◆ **WHAT NEEDS TO BE DONE**
Output each entry that follows exactly. Images stay out.

◆ **AVAILABLE DATA**
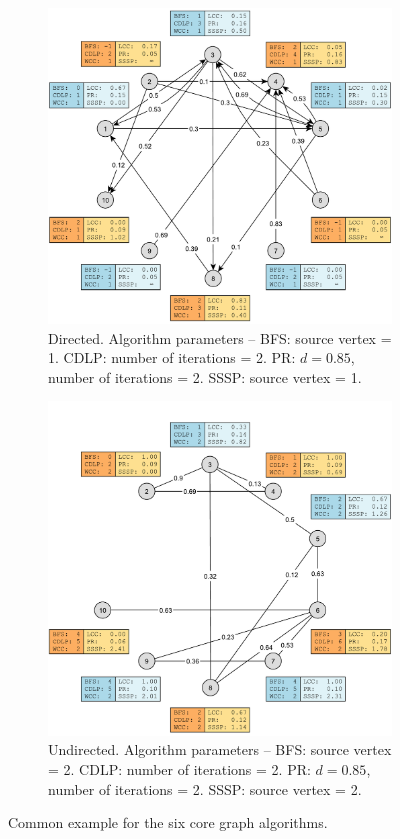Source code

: \begin{figure}[h]
	\centering
	\begin{subfigure}{\textwidth}
		\centering
		\includegraphics[scale=\examplescale]{figures/examples/common-dir.pdf}
		\caption{Directed. Algorithm parameters --
			BFS: source vertex = 1.
			CDLP: number of iterations = 2.
			PR: $d = 0.85$, number of iterations = 2.
			SSSP: source vertex = 1.}
	\end{subfigure}
	\begin{subfigure}{\textwidth}
		\centering
		\includegraphics[scale=\examplescale]{figures/examples/common-undir.pdf}
		\caption{Undirected. Algorithm parameters --
			BFS: source vertex = 2.
			CDLP: number of iterations = 2.
			PR: $d = 0.85$, number of iterations = 2.
			SSSP: source vertex = 2.}
	\end{subfigure}
	\caption{Common example for the six core graph algorithms.}
	\label{fig:common_example}
\end{figure}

◆ **RESULT OF THE EXERCISE**
Source code

: \begin{figure}[h]
	\centering
	\begin{subfigure}{\textwidth}
		\centering
		\includegraphics[scale=\examplescale]{figures/examples/common-dir.pdf}
		\caption{Directed. Algorithm parameters --
			BFS: source vertex = 1.
			CDLP: number of iterations = 2.
			PR: $d = 0.85$, number of iterations = 2.
			SSSP: source vertex = 1.}
	\end{subfigure}
	\begin{subfigure}{\textwidth}
		\centering
		\includegraphics[scale=\examplescale]{figures/examples/common-undir.pdf}
		\caption{Undirected. Algorithm parameters --
			BFS: source vertex = 2.
			CDLP: number of iterations = 2.
			PR: $d = 0.85$, number of iterations = 2.
			SSSP: source vertex = 2.}
	\end{subfigure}
	\caption{Common example for the six core graph algorithms.}
	\label{fig:common_example}
\end{figure}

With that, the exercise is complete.